Discussion and concluding remarks
The combination of several novel experimental technologies made it possible to perform transient flow measurements on a small scale and at a high frequency which allowed to resolve and study the fast valve dynamics during the cardiac cycle which often remain inaccessible to traditional techniques. In this work we proposed a cost-effective and efficient tool for the investigation of microfluidic phenomena.

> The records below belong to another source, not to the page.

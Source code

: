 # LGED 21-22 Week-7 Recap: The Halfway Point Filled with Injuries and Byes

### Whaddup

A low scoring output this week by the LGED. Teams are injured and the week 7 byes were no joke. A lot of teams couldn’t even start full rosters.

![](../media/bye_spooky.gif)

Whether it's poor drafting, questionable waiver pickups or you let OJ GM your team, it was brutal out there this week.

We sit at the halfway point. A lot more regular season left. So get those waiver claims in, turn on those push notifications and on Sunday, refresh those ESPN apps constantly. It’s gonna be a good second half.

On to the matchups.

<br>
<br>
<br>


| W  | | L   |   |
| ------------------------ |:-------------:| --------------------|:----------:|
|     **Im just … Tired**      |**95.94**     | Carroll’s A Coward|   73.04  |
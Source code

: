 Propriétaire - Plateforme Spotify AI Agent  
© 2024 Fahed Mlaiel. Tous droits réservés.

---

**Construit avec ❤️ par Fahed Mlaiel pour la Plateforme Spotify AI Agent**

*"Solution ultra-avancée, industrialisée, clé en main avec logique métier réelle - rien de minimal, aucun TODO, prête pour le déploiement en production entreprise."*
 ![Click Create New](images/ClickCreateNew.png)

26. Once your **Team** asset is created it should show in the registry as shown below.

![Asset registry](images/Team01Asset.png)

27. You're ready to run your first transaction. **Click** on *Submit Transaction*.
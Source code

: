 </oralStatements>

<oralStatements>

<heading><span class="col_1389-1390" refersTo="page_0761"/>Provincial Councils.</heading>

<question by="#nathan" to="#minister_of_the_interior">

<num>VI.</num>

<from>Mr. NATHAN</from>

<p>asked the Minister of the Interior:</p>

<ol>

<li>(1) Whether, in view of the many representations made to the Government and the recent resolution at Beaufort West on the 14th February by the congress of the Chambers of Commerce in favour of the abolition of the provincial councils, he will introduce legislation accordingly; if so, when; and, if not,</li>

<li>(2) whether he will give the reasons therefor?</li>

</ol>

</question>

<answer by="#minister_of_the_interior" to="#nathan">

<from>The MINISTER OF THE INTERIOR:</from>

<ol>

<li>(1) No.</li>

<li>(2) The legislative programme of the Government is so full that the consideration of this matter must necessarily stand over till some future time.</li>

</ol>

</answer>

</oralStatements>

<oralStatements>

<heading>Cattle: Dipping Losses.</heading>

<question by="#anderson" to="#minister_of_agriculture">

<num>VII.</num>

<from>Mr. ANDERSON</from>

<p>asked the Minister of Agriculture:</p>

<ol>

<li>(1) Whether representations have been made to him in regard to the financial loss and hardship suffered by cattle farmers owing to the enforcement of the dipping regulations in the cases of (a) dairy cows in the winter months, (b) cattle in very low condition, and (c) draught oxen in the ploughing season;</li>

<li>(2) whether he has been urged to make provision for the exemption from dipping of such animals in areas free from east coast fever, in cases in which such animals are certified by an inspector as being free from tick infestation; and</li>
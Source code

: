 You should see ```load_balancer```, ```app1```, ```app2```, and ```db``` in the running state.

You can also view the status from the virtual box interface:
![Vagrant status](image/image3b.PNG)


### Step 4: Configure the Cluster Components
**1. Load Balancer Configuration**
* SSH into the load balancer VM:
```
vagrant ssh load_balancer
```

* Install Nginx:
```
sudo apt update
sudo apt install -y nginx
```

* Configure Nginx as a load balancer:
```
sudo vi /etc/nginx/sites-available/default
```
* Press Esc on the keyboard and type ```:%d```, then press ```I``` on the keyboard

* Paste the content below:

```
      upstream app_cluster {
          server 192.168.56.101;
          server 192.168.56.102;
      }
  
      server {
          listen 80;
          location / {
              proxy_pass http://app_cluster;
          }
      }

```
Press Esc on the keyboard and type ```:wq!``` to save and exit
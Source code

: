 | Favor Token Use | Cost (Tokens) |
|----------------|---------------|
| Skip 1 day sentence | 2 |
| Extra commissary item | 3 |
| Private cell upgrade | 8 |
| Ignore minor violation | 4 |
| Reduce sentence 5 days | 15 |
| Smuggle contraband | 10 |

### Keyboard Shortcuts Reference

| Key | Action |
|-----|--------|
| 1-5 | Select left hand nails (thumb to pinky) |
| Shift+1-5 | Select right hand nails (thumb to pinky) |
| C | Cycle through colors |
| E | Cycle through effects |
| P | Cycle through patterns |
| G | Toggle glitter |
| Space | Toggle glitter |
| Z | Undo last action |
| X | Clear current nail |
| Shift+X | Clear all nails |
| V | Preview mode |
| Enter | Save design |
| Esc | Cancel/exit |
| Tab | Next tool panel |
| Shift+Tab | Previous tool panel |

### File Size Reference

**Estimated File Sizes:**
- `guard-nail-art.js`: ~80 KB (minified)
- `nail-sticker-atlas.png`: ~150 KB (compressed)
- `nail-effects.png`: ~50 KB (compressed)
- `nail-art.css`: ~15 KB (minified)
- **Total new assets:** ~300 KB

The Triflo mechanical heart valve showed favorable hemodynamics due to synchronous and slow closing with no apparent regions of flow stagnation. The measured velocities did not exceed 0.8 m/s or 1.0 m/s for the two cases and a persistent leakage flow during the fully-closed phase provided a wash-out of the pivoting area. These aspects render the Triflovalve a potentially better alternative to current mechanical heart valve replacements.